The Remaining Questions
Applying videoconferencing to felony plea and sentencing proceedings is discouraged but not completely off-limits. The CARES Act adds an additional, and significant, hurdle to implementation: the district judge in the particular case must justify use of videoconferencing by finding “specific reasons that the plea or sentencing in that case cannot be further delayed without serious harm to the interests of justice.” (emphasis added). Of course, the odds are great that the appellate courts will never reach the issue of defining “serious harm” or “interests of justice” in this context, because by definition the defendant is consenting to the procedure. But even if appeals are unlikely, it seems likely that the district court judge is going to need something more compelling than just assertions that “we really want to do it this way.” What leaps to mind as a sufficient basis is binding time-served sentencing agreements, where waiting a few months has serious repercussions.
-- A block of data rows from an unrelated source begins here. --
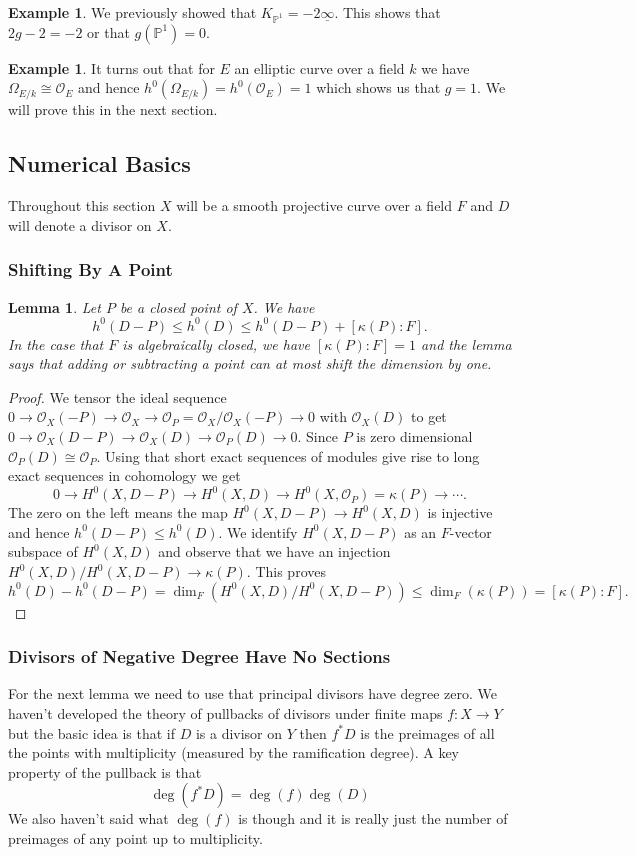 \documentclass[12pt]{article}
\numberwithin{equation}{section}
\newtheorem{lemma}[theorem]{Lemma}
\theoremstyle{definition}
\newtheorem{example}[theorem]{Example}
\theoremstyle{remark}
\newcommand{\Ocal}{\mathcal{O}}
\newcommand{\PP}{\mathbb{P}}
\begin{document}
\begin{example}
	We previously showed that $K_{\PP^1} = -2\underline{\infty}$. 
	This shows that $2g-2=-2$ or that $g(\PP^1)=0$. 
\end{example}

\begin{example}
	It turns out that for $E$ an elliptic curve over a field $k$ we have $\Omega_{E/k} \cong \Ocal_{E}$ and hence $h^0(\Omega_{E/k}) = h^0(\Ocal_E)=1$ which shows 
	us that $g=1$. 
	We will prove this in the next section.
\end{example}

\subsection{Numerical Basics}
Throughout this section $X$ will be a smooth projective curve over a field $F$ and $D$ will denote a divisor on $X$. 

\subsubsection{Shifting By A Point}
\begin{lemma}
Let $P$ be a closed point of $X$. 
We have 
 $$ h^0(D-P) \leq h^0(D) \leq h^0(D-P) + [\kappa(P):F].$$
In the case that $F$ is algebraically closed, we have $[\kappa(P):F]=1$ and the lemma says that adding or subtracting a point can at most shift the dimension by one.
\end{lemma}
\begin{proof}
	We tensor the ideal sequence $0 \to \Ocal_X(-P) \to \Ocal_X \to \Ocal_P=\Ocal_X/\Ocal_X(-P) \to 0$ with $\Ocal_X(D)$ to get $0 \to \Ocal_X(D-P) \to \Ocal_X(D) \to \Ocal_P(D) \to 0$. 
	Since $P$ is zero dimensional $\Ocal_P(D) \cong \Ocal_P$. 
	Using that short exact sequences of modules give rise to long exact sequences in cohomology we get 
	 $$0 \to H^0(X,D-P) \to H^0(X,D) \to H^0(X,\Ocal_P) = \kappa(P) \to \cdots. $$
	The zero on the left means the map $H^0(X,D-P) \to H^0(X,D)$ is injective and hence $h^0(D-P) \leq h^0(D)$. 
	We identify $H^0(X,D-P)$ as an $F$-vector subspace of $H^0(X,D)$ and observe that we have an injection $H^0(X,D)/H^0(X,D-P) \to \kappa(P)$. 
	This proves 
	$$h^0(D) - h^0(D-P) = \dim_F(H^0(X,D)/H^0(X,D-P)) \leq \dim_F(\kappa(P)) = [\kappa(P):F].$$
\end{proof}

\subsubsection{Divisors of Negative Degree Have No Sections}
For the next lemma we need to use that principal divisors have degree zero. 
We haven't developed the theory of pullbacks of divisors under finite maps $f:X\to Y$ but the basic idea is that if $D$ is a divisor on $Y$ then $f^*D$ is the preimages of all the points with multiplicity (measured by the ramification degree).
A key property of the pullback is that 
\begin{equation}\label{eqn:degree-formula}
\deg(f^*D)= \deg(f)\deg(D)
\end{equation}
We also haven't said what $\deg(f)$ is though and it is really just the number of preimages of any point up to multiplicity. 
\end{document}
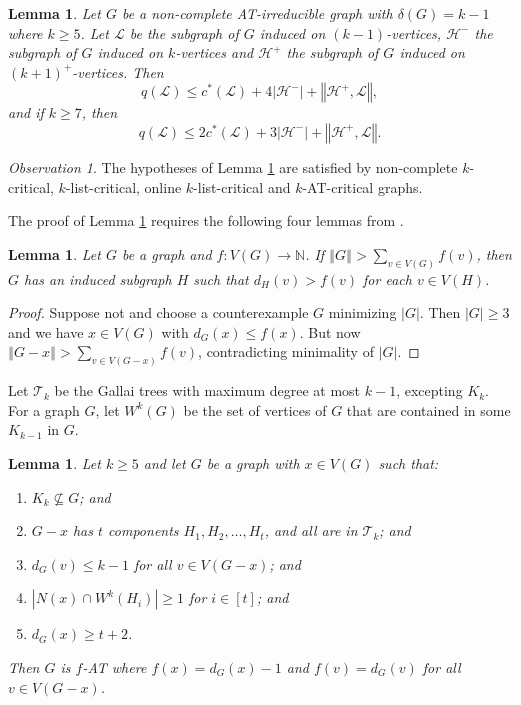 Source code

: \documentclass[10pt]{article}
\theoremstyle{plain}
\newtheorem{lem}[thm]{Lemma}
\theoremstyle{definition}
\theoremstyle{remark}
\newtheorem*{observation}{Observation}
\newcommand{\fancy}[1]{\mathcal{#1}}
\newcommand{\IN}{\mathbb{N}}
\newcommand{\T}{\fancy{T}}
\renewcommand{\L}{\fancy{L}}
\newcommand{\HH}{\fancy{H}}
\newcommand{\card}[1]{\left|#1\right|}
\newcommand{\size}[1]{\left\Vert#1\right\Vert}
\newcommand{\func}[3]{#1\colon #2 \rightarrow #3}
\newcommand{\irange}[1]{\left[#1\right]}
\begin{document}
\begin{lem}\label{qLemma}
	Let $G$ be a non-complete AT-irreducible graph with $\delta(G) = k-1$ where $k \ge 5$.  Let $\L$ be the subgraph of $G$ induced on $(k-1)$-vertices, $\HH^-$ the subgraph of $G$ induced on $k$-vertices and 
	$\HH^+$ the subgraph of $G$ induced on $(k+1)^+$-vertices.  Then
	\[q(\L) \le c^*(\L) + 4\card{\HH^-} + \size{\HH^+, \L},\] and if $k \ge 7$, then
	\[q(\L) \le 2c^*(\L) + 3\card{\HH^-} + \size{\HH^+, \L}.\]
\end{lem}

\begin{observation}
The hypotheses of Lemma \ref{qLemma} are satisfied by non-complete $k$-critical, $k$-list-critical, online $k$-list-critical and $k$-AT-critical graphs.
\end{observation}

The proof of Lemma \ref{qLemma} requires the following four lemmas from \cite{OreVizing}.

\begin{lem}\label{DegenerateEuler}
Let $G$ be a graph and $\func{f}{V(G)}{\IN}$.  If $\size{G} > \sum_{v \in V(G)} f(v)$, then $G$ has an induced subgraph $H$ such that $d_H(v) > f(v)$ for each $v \in V(H)$.
\end{lem}
\begin{proof}
Suppose not and choose a counterexample $G$ minimizing $\card{G}$. Then $\card{G} \ge 3$ and we have $x \in V(G)$ with $d_G(x) \leq f(x)$. But now $\size{G-x} > \sum_{v \in V(G-x)} f(v)$, contradicting minimality of $\card{G}$.
\end{proof}

Let $\T_k$ be the Gallai trees with maximum degree at most $k-1$, excepting $K_k$. For a graph $G$, let $W^k(G)$ be the set of vertices of $G$ that are contained in some $K_{k-1}$ in $G$.  

\begin{lem}\label{ConfigurationTypeOneEuler}
Let $k \ge 5$ and let $G$ be a graph with $x \in V(G)$ such that:
\begin{enumerate}
\item $K_k \not \subseteq G$; and
\item $G-x$ has $t$ components $H_1, H_2, \ldots, H_t$, and all are in $\T_k$; and
\item $d_G(v) \leq k - 1$ for all $v \in V(G-x)$; and
\item $\card{N(x) \cap W^k(H_i)} \ge 1$ for $i \in \irange{t}$; and
\item $d_G(x) \ge t+2$.
\end{enumerate}

\noindent Then $G$ is $f$-AT where $f(x) = d_G(x) - 1$ and $f(v) = d_G(v)$ for all $v \in V(G - x)$.
\end{lem}
\end{document}
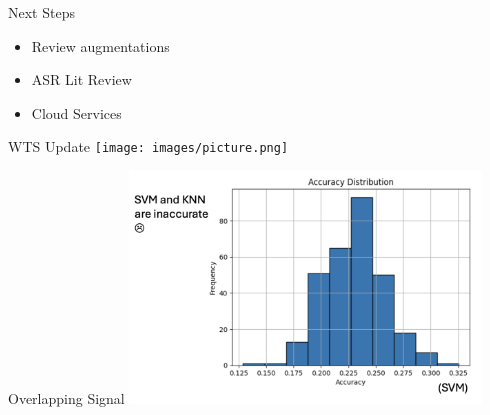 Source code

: \begin{frame}{Next Steps}
    \centering
    \begin{itemize}
        \item Review augmentations
        \item ASR Lit Review
        \item Cloud Services
    \end{itemize}
\end{frame}

\begin{frame}{WTS Update}
    \centering
    \texttt{[image: images/picture.png]}
\end{frame}

\begin{frame}{Overlapping Signal}
    \centering
    \includegraphics[height=0.7\textheight,width=0.7\textwidth,keepaspectratio]{images/dylan-3-6.png}
\end{frame}




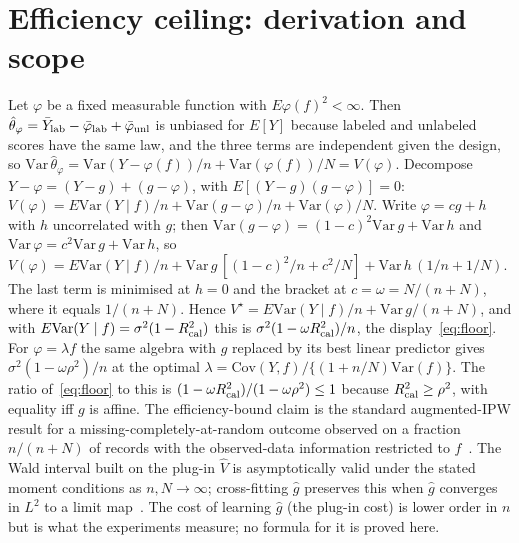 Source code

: \appendix
\section{Efficiency ceiling: derivation and scope}
\label{app:theory}
Let $\varphi$ be a fixed measurable function with $E\varphi(f)^2<\infty$. Then $\hat\theta_\varphi=\bar Y_{\rm lab}-\bar\varphi_{\rm lab}+\bar\varphi_{\rm unl}$ is unbiased for $E[Y]$ because labeled and unlabeled scores have the same law, and the three terms are independent given the design, so $\mathrm{Var}\,\hat\theta_\varphi=\mathrm{Var}(Y-\varphi(f))/n+\mathrm{Var}(\varphi(f))/N=V(\varphi)$. Decompose $Y-\varphi=(Y-g)+(g-\varphi)$, with $E[(Y-g)(g-\varphi)]=0$: $V(\varphi)=E\mathrm{Var}(Y\mid f)/n+\mathrm{Var}(g-\varphi)/n+\mathrm{Var}(\varphi)/N$. Write $\varphi=cg+h$ with $h$ uncorrelated with $g$; then $\mathrm{Var}(g-\varphi)=(1-c)^2\mathrm{Var}\,g+\mathrm{Var}\,h$ and $\mathrm{Var}\,\varphi=c^2\mathrm{Var}\,g+\mathrm{Var}\,h$, so $V(\varphi)=E\mathrm{Var}(Y\mid f)/n+\mathrm{Var}\,g\,[(1-c)^2/n+c^2/N]+\mathrm{Var}\,h\,(1/n+1/N)$. The last term is minimised at $h=0$ and the bracket at $c=\omega=N/(n+N)$, where it equals $1/(n+N)$. Hence $V^\star=E\mathrm{Var}(Y\mid f)/n+\mathrm{Var}\,g/(n+N)$, and with $E\mathrm{Var}(Y\mid f)=\sigma^2(1-R^2_{\rm cal})$ this is $\sigma^2(1-\omega R^2_{\rm cal})/n$, the display~\eqref{eq:floor}. For $\varphi=\lambda f$ the same algebra with $g$ replaced by its best linear predictor gives $\sigma^2(1-\omega\rho^2)/n$ at the optimal $\lambda=\mathrm{Cov}(Y,f)/\{(1+n/N)\mathrm{Var}(f)\}$. The ratio of~\eqref{eq:floor} to this is $(1-\omega R^2_{\rm cal})/(1-\omega\rho^2)\le1$ because $R^2_{\rm cal}\ge\rho^2$, with equality iff $g$ is affine. The efficiency-bound claim is the standard augmented-IPW result for a missing-completely-at-random outcome observed on a fraction $n/(n+N)$ of records with the observed-data information restricted to $f$~\citep{robins1994aipw,tsiatis2006}. The Wald interval built on the plug-in $\hat V$ is asymptotically valid under the stated moment conditions as $n,N\to\infty$; cross-fitting $\hat g$ preserves this when $\hat g$ converges in $L^2$ to a limit map~\citep{chernozhukov2018dml}. The cost of learning $\hat g$ (the plug-in cost) is lower order in $n$ but is what the experiments measure; no formula for it is proved here.

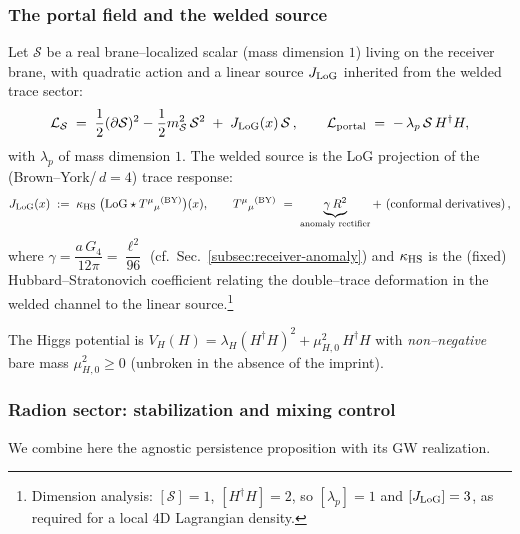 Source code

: \documentclass[10pt]{article}
\theoremstyle{definition}
\theoremstyle{plain}
\begin{document}
\subsubsection*{The portal field and the welded source}\label{subsubsec:uom-main-013}
Let $\mathcal S$ be a real brane–localized scalar (mass dimension $1$) living on the receiver brane,
with quadratic action and a linear source $J_{\rm LoG}$ inherited from the welded trace sector:
\begin{equation}
\label{eq:S-portal-loc}
\mathcal L_{\mathcal S}\;=\;\frac12(\partial \mathcal S)^2-\frac12 m_{\mathcal S}^2\,\mathcal S^2
\;+\;J_{\rm LoG}(x)\,\mathcal S\,,
\qquad
\mathcal L_{\rm portal}\;=\;-\,\lambda_p\,\mathcal S\,H^\dagger H,
\end{equation}
with $\lambda_p$ of mass dimension $1$.
The welded source is the LoG projection of the (Brown–York/\,$d{=}4$) trace response:
\begin{equation}
\label{eq:JLoG-def}
J_{\rm LoG}(x)
\;:=\;\kappa_{\rm HS}\;\big(\mathrm{LoG}\star T^\mu{}_\mu{}^{\rm (BY)}\big)(x),
\qquad
T^\mu{}_\mu{}^{\rm (BY)}\ =\ \underbrace{\gamma\,R^2}_{\text{anomaly rectifier}}+\ \text{(conformal\;derivatives)}\,,
\end{equation}
where $\gamma=\dfrac{a\,G_4}{12\pi}=\dfrac{\ell^2}{96}$ (cf.\ Sec.~\ref{subsec:receiver-anomaly})
and $\kappa_{\rm HS}$ is the (fixed) Hubbard–Stratonovich coefficient relating the double–trace
deformation in the welded channel to the linear source.\footnote{Dimension analysis:
$[\mathcal S]=1$, $[H^\dagger H]=2$, so $[\lambda_p]=1$ and $[J_{\rm LoG}]=3$, as required
for a local 4D Lagrangian density.}

The Higgs potential is
\(
V_H(H)=\lambda_H (H^\dagger H)^2+\mu_{H,0}^2\,H^\dagger H
\)
with \emph{non–negative} bare mass $\mu_{H,0}^2\ge 0$ (unbroken in the absence of the imprint).

\subsubsection*{Radion sector: stabilization and mixing control}\label{subsubsec:uom-main-014}
We combine here the agnostic persistence proposition with its GW realization.
\end{document}
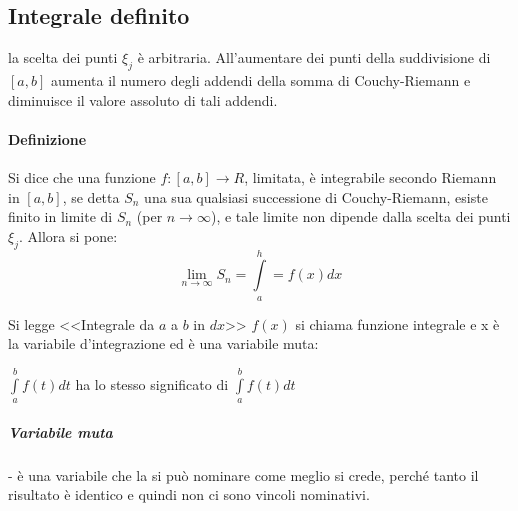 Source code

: \subsection{Integrale definito}
la scelta dei punti $\xi_j$ è arbitraria. All'aumentare dei punti della suddivisione di $[a,b]$ aumenta il numero degli addendi della somma di Couchy-Riemann e diminuisce il valore assoluto di tali addendi.
\paragraph{Definizione}
Si dice che una funzione $f:[a,b]\to R$, limitata, è integrabile secondo Riemann in $[a,b]$, se detta $S_n$ una sua qualsiasi successione di Couchy-Riemann, esiste finito in limite di $S_n$ (per $n\to \infty$), e tale limite non dipende dalla scelta dei punti $\xi_j$. Allora si pone:
\begin{equation*}
	\lim_{n\to\infty}S_n=\int\limits^h_a=f(x)dx
\end{equation*}

Si legge <<Integrale da $a$ a $b$ in $dx$>> $f(x)$ si chiama funzione integrale e x è la variabile d'integrazione ed è una variabile muta:
\begin{center}
	$\int\limits^b_af(t)dt$ ha lo stesso significato di $\int\limits^b_af(t)dt$ 
\end{center}
\subparagraph{Variabile muta} - è una variabile che la si può nominare come meglio si crede, perché tanto il risultato è identico e quindi non ci sono vincoli nominativi.
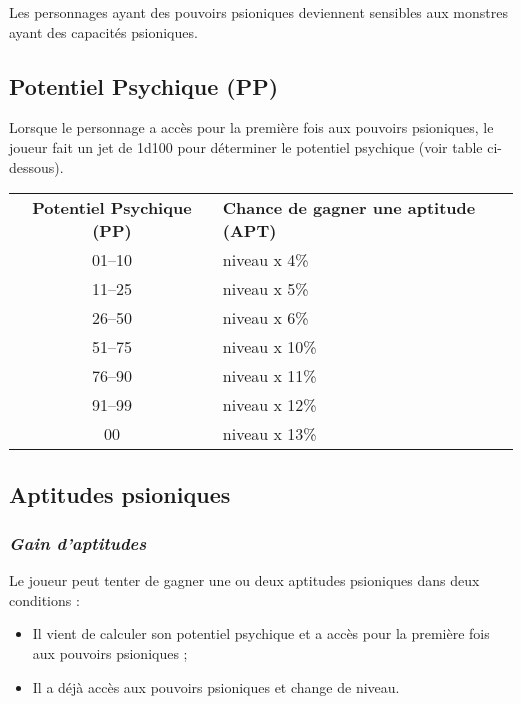 \bigskip

Les personnages ayant des pouvoirs psioniques deviennent sensibles aux monstres ayant des capacités psioniques.

\subsection*{Potentiel Psychique (PP)}

Lorsque le personnage a accès pour la première fois aux pouvoirs psioniques, le joueur fait un jet de 1d100 pour déterminer le potentiel psychique (voir table ci-dessous).
\bigskip

{\parindent3cm\begin{tabular}{cl}
\textbf{Potentiel Psychique (PP)} & \textbf{Chance de gagner une aptitude (APT)} \\
01--10 & niveau x 4\% \\
11--25 & niveau x 5\% \\
26--50 & niveau x 6\% \\
51--75 & niveau x 10\% \\
76--90 & niveau x 11\% \\
91--99 & niveau x 12\% \\
\hspace{0.4cm}00 & niveau x 13\% \\
\end{tabular}}

\subsection*{Aptitudes psioniques}

\subsubsection*{\textit{Gain d'aptitudes}}
\label{aptitudes-gain}

Le joueur peut tenter de gagner une ou deux aptitudes psioniques dans deux conditions :

\bigskip

\begin{itemize}
\item Il vient de calculer son potentiel psychique et a accès pour la première fois aux pouvoirs psioniques ;
\item Il a déjà accès aux pouvoirs psioniques et change de niveau.
\end{itemize}

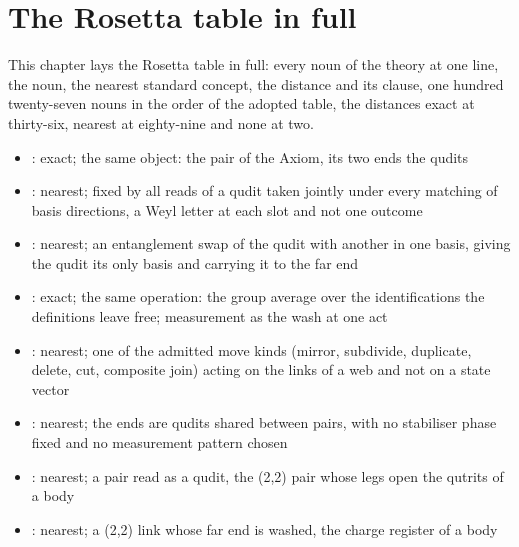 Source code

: \section{The Rosetta table in full}\label{mod:I-7-rosetta-table-in-full}
\begin{chtable}
This chapter lays the Rosetta table in full: every noun of the theory at one line, the noun, the nearest standard concept, the distance and its clause, one hundred twenty-seven nouns in the order of the adopted table, the distances exact at thirty-six, nearest at eighty-nine and none at two.
\end{chtable}
\chdeps{}{}
\begin{chtheorem}
\begin{itemize}
\item {}: exact; the same object: the pair of the Axiom, its two ends the qudits
\item {}: nearest; fixed by all reads of a qudit taken jointly under every matching of basis directions, a Weyl letter at each slot and not one outcome
\item {}: nearest; an entanglement swap of the qudit with another in one basis, giving the qudit its only basis and carrying it to the far end
\item {}: exact; the same operation: the group average over the identifications the definitions leave free; measurement as the wash at one act
\item {}: nearest; one of the admitted move kinds (mirror, subdivide, duplicate, delete, cut, composite join) acting on the links of a web and not on a state vector
\item {}: nearest; the ends are qudits shared between pairs, with no stabiliser phase fixed and no measurement pattern chosen
\item {}: nearest; a pair read as a qudit, the (2,2) pair whose legs open the qutrits of a body
\item {}: nearest; a (2,2) link whose far end is washed, the charge register of a body

\end{itemize}
\end{chtheorem}
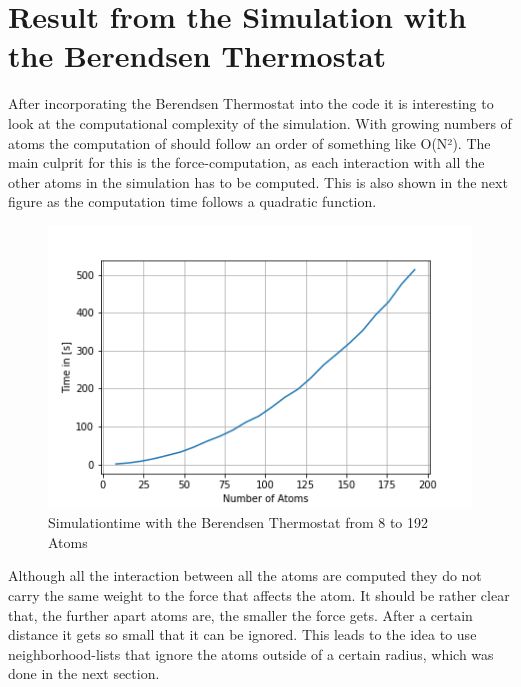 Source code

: \section{Result from the Simulation with the Berendsen Thermostat}

After incorporating the Berendsen Thermostat into the code it is interesting to look at the computational complexity of the simulation. With growing numbers of atoms the computation of should follow an order of something like O(N²). The main culprit for this is the force-computation, as each interaction with all the other atoms in the simulation has to be computed. This is also shown in the next figure as the computation time follows a quadratic function. 
\begin{figure}
	\begin{center}
		\includegraphics[scale=1]{Figure/plotAtomTimes.png}
	\end{center}
	\caption[Simulationtime with the Berendsen Thermostat from 8 to 192 Atoms]{Simulationtime with the Berendsen Thermostat from 8 to 192 Atoms }
	\label{PlotSimulationTimeBerendsenThermostat}
\end{figure}
Although all the interaction between all the atoms are computed they do not carry the same weight to the force that affects the atom. It should be rather clear that, the further apart atoms are, the smaller the force gets. After a certain distance it gets so small that it can be ignored. This leads to the idea to use neighborhood-lists that ignore the atoms outside of a certain radius, which was done in the next section.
Successful use of videoconferencing could provide lasting comfort to courthouses where technological advances are only grudgingly embraced. Federal courts may become used to the efficiency and comparative security provided by videoconferencing bail reviews, for example. One pesky drawback that will need attention is cyber-security. Federal prosecutions rely heavily on cooperating defendants, and the need for safeguarding these cooperators leads to sealed dockets and closed proceedings. But what happens when (note the use of “when,” not “if”) someone successfully hacks into a federal videoconference proceeding? In federal prosecutions where cooperators are betraying violent gangs, the mafia, or drug cartels, the consequences of a videotaped guilty plea or bail review in which cooperation is evident could be lethal. Over the long haul, then, the CARES Act promotion of videoconferencing may serve as a great trial run for possible expansion across federal courthouses. For now, it will allow the judges to keep up with only the most time-sensitive hearings that would overwhelm the courts and jails if postponed en masse.